We expect GDP growth of 1.0% y/y and 3.5% y/y in 2020 and 2021 respectively. The C/A deficit will likely rise to 4.6% of GDP. We expect USD/GHS pair to close the year around 6.26.

Population
30m
Nominal GDP
USD63.0billion
Real GDP growth
6.5%
CPI
8.6%

Medium-term outlook - clouded by COVID-19

We now expect GDP to grow by 1.0% y/y, with a recovery only next year. In our base case, we see economic growth topping 5.0% y/y only by 2022. Naturally, given the oil price collapse, and the flux in that market, Ghana’s oil production will be restrained too. Oil revenues are a significant source of government revenue, at 5.5% of total revenue, with dividends from oil accounting for an additional 6.8% of revenue.

Balance of payments – strong due to capital inflows

Strong official financial inflows will likely leave the BOP in a healthy position this year despite pressure on the C/A balance. The government has already secured the external financing it required for the budget deficit this year, having issued Eurobonds in Mar. Thereafter, the government received USD1.0bn in emergency BOP support via the IMF’s Rapid Credit Facility. These financial inflows are likely to suffice for gross FX reserves staying above USD10.0bn for much of this year.
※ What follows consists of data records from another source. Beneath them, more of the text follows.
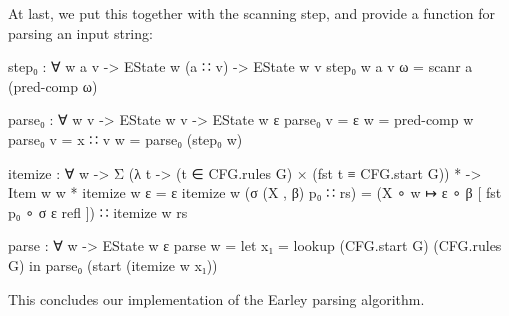 		At last, we put this together with the scanning step, and provide a
		function for parsing an input string:

		\begin{code}
			  step₀ : ∀ {w a v} ->
			    EState w (a ∷ v) ->
			    EState w v
			  step₀ {w} {a} {v} ω = scanr a (pred-comp ω)

			  parse₀ : ∀ {w v} ->
			     EState w v ->
			     EState w ε
			  parse₀ {v = ε} w = pred-comp w
			  parse₀ {v = x ∷ v} w = parse₀ (step₀ w)

			  itemize : ∀ w ->
			    Σ (λ t -> (t ∈ CFG.rules G) × (fst t ≡ CFG.start G)) * ->
			    Item w w *
			  itemize w ε = ε
			  itemize w (σ (X , β) p₀ ∷ rs) = (X ∘ w ↦ ε ∘ β [ fst p₀ ∘ σ ε refl ]) ∷ itemize w rs

			  parse : ∀ w -> EState w ε
			  parse w =
			    let x₁ = lookup (CFG.start G) (CFG.rules G) in
			    parse₀ (start (itemize w x₁))
		\end{code}

		This concludes our implementation of the Earley parsing algorithm.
Indeed, they amounted to USD10.0bn in Feb, before the Eurobond issuance

Monetary policy- easing bias

The BOG’s MPC will likely leave the policy stance unchanged over the next 4-m. However, there is a strong chance that it will ease the policy stance yet again. We expect headline inflation rising up to an average of 9.5% y/y in Q4:20, which is likely to be the cyclical peak over the next 3-y. Much of that upside pressure is likely to be driven by unwinding base effects.

FX outlook - GHS depreciation to continue

The combination of fiscal consolidation and investments in export-oriented sectors of the economy is likely to lead to a marked and sustainable improvement in the country’s BOP. Sure, the pandemic raises the risk that the GHS might depreciate at a faster pace in the near term — but this would be unlikely to change the medium-term dynamics. Hence, while there is a risk that USD/GHS might experience a spurt that takes the pair well above 6.00 in the next 6-m, we see the pace of depreciation easing off. We still see a strong chance that there will be a revival of portfolio inflows that would support the GHS.